▶ _TASK STATEMENT_: Give back the entries exactly as they read, leaving each image out.

▶ _RECORDS PROVIDED_:

☆ ☆ ☆

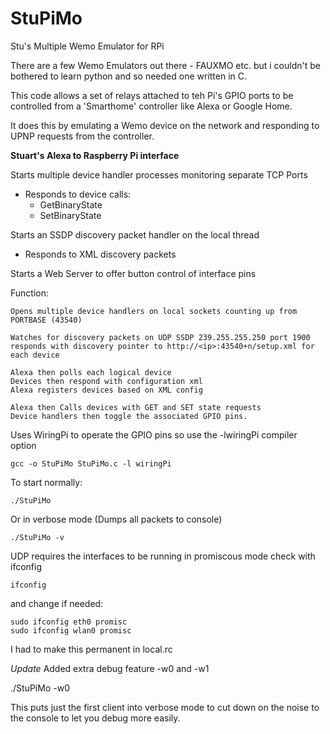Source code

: # StuPiMo
Stu's Multiple Wemo Emulator for RPi


There are a few Wemo Emulators out there - FAUXMO etc. but i couldn't be bothered
to learn python and so needed one written in C.

This code allows a set of relays attached to teh Pi's GPIO ports to be controlled from a 'Smarthome' controller like Alexa or Google Home.

It does this by emulating a Wemo device on the network and responding to UPNP requests from the controller. 


**Stuart's Alexa to Raspberry Pi interface** 

Starts multiple device handler processes monitoring separate TCP Ports
- Responds to device calls:
	- GetBinaryState
	- SetBinaryState

Starts an SSDP discovery packet handler on the local thread
- Responds to XML discovery packets

Starts a Web Server to offer button control of interface pins

Function:

	Opens multiple device handlers on local sockets counting up from PORTBASE (43540)

	Watches for discovery packets on UDP SSDP 239.255.255.250 port 1900
	responds with discovery pointer to http://<ip>:43540+n/setup.xml for each device

	Alexa then polls each logical device
	Devices then respond with configuration xml
	Alexa registers devices based on XML config

	Alexa then Calls devices with GET and SET state requests
	Device handlers then toggle the associated GPIO pins.

Uses WiringPi to operate the GPIO pins
so use the -lwiringPi compiler option

	gcc -o StuPiMo StuPiMo.c -l wiringPi

To start normally:

	./StuPiMo

Or in verbose mode (Dumps all packets to console)

	./StuPiMo -v

UDP requires the interfaces to be running in promiscous mode
check with ifconfig

	ifconfig

and change if needed:

	sudo ifconfig eth0 promisc
	sudo ifconfig wlan0 promisc

I had to make this permanent in local.rc

*Update*
Added extra debug feature   -w0   and -w1

./StuPiMo -w0

This puts just the first client into verbose mode to cut down on the noise to the console to let you debug more easily.


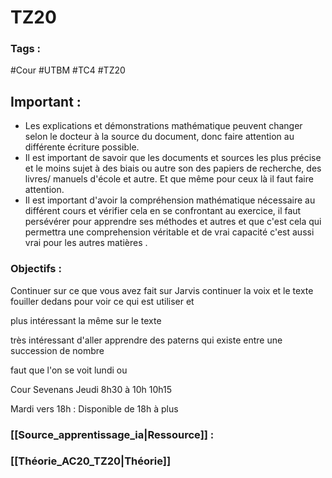 
# TZ20
### Tags :
#Cour #UTBM #TC4 #TZ20

## Important :
- Les explications et démonstrations mathématique peuvent changer selon le docteur à la source du document, donc faire attention au différente écriture possible. 
- Il est important de savoir que les documents et sources les plus précise et le moins sujet à des biais ou autre son des papiers de recherche, des livres/ manuels d'école et autre. Et que même pour ceux là il faut faire attention. 
- Il est important d'avoir la compréhension mathématique nécessaire au différent cours et vérifier cela en se confrontant au exercice, il faut persévérer pour apprendre ses méthodes et autres et que c'est cela qui permettra une comprehension véritable et de vrai capacité c'est aussi vrai pour les autres matières . 

### Objectifs :
Continuer sur ce que vous avez fait sur Jarvis continuer la voix et le texte fouiller dedans pour voir ce qui est utiliser et 

plus intéressant la même sur le texte 

très intéressant d'aller apprendre des paterns qui existe entre une succession de nombre

faut que l'on se voit lundi ou 

Cour Sevenans 
Jeudi 8h30 à 10h 10h15 



Mardi vers 18h :
Disponible de 18h à plus

### [[Source_apprentissage_ia|Ressource]] :

### [[Théorie_AC20_TZ20|Théorie]]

☆ ☆ ☆

▶ _ANSWER TO THIS TASK_:
Source code

: # StuPiMo
Stu's Multiple Wemo Emulator for RPi


There are a few Wemo Emulators out there - FAUXMO etc. but i couldn't be bothered
to learn python and so needed one written in C.

This code allows a set of relays attached to teh Pi's GPIO ports to be controlled from a 'Smarthome' controller like Alexa or Google Home.

It does this by emulating a Wemo device on the network and responding to UPNP requests from the controller. 


**Stuart's Alexa to Raspberry Pi interface** 

Starts multiple device handler processes monitoring separate TCP Ports
- Responds to device calls:
	- GetBinaryState
	- SetBinaryState

Starts an SSDP discovery packet handler on the local thread
- Responds to XML discovery packets

Starts a Web Server to offer button control of interface pins

Function:

	Opens multiple device handlers on local sockets counting up from PORTBASE (43540)

	Watches for discovery packets on UDP SSDP 239.255.255.250 port 1900
	responds with discovery pointer to http://<ip>:43540+n/setup.xml for each device

	Alexa then polls each logical device
	Devices then respond with configuration xml
	Alexa registers devices based on XML config

	Alexa then Calls devices with GET and SET state requests
	Device handlers then toggle the associated GPIO pins.

Uses WiringPi to operate the GPIO pins
so use the -lwiringPi compiler option

	gcc -o StuPiMo StuPiMo.c -l wiringPi

To start normally:

	./StuPiMo

Or in verbose mode (Dumps all packets to console)

	./StuPiMo -v

UDP requires the interfaces to be running in promiscous mode
check with ifconfig

	ifconfig

and change if needed:

	sudo ifconfig eth0 promisc
	sudo ifconfig wlan0 promisc

I had to make this permanent in local.rc

*Update*
Added extra debug feature   -w0   and -w1

./StuPiMo -w0

This puts just the first client into verbose mode to cut down on the noise to the console to let you debug more easily.


# TZ20
### Tags :
#Cour #UTBM #TC4 #TZ20

## Important :
- Les explications et démonstrations mathématique peuvent changer selon le docteur à la source du document, donc faire attention au différente écriture possible. 
- Il est important de savoir que les documents et sources les plus précise et le moins sujet à des biais ou autre son des papiers de recherche, des livres/ manuels d'école et autre. Et que même pour ceux là il faut faire attention. 
- Il est important d'avoir la compréhension mathématique nécessaire au différent cours et vérifier cela en se confrontant au exercice, il faut persévérer pour apprendre ses méthodes et autres et que c'est cela qui permettra une comprehension véritable et de vrai capacité c'est aussi vrai pour les autres matières . 

### Objectifs :
Continuer sur ce que vous avez fait sur Jarvis continuer la voix et le texte fouiller dedans pour voir ce qui est utiliser et 

plus intéressant la même sur le texte 

très intéressant d'aller apprendre des paterns qui existe entre une succession de nombre

faut que l'on se voit lundi ou 

Cour Sevenans 
Jeudi 8h30 à 10h 10h15 



Mardi vers 18h :
Disponible de 18h à plus

### [[Source_apprentissage_ia|Ressource]] :

### [[Théorie_AC20_TZ20|Théorie]]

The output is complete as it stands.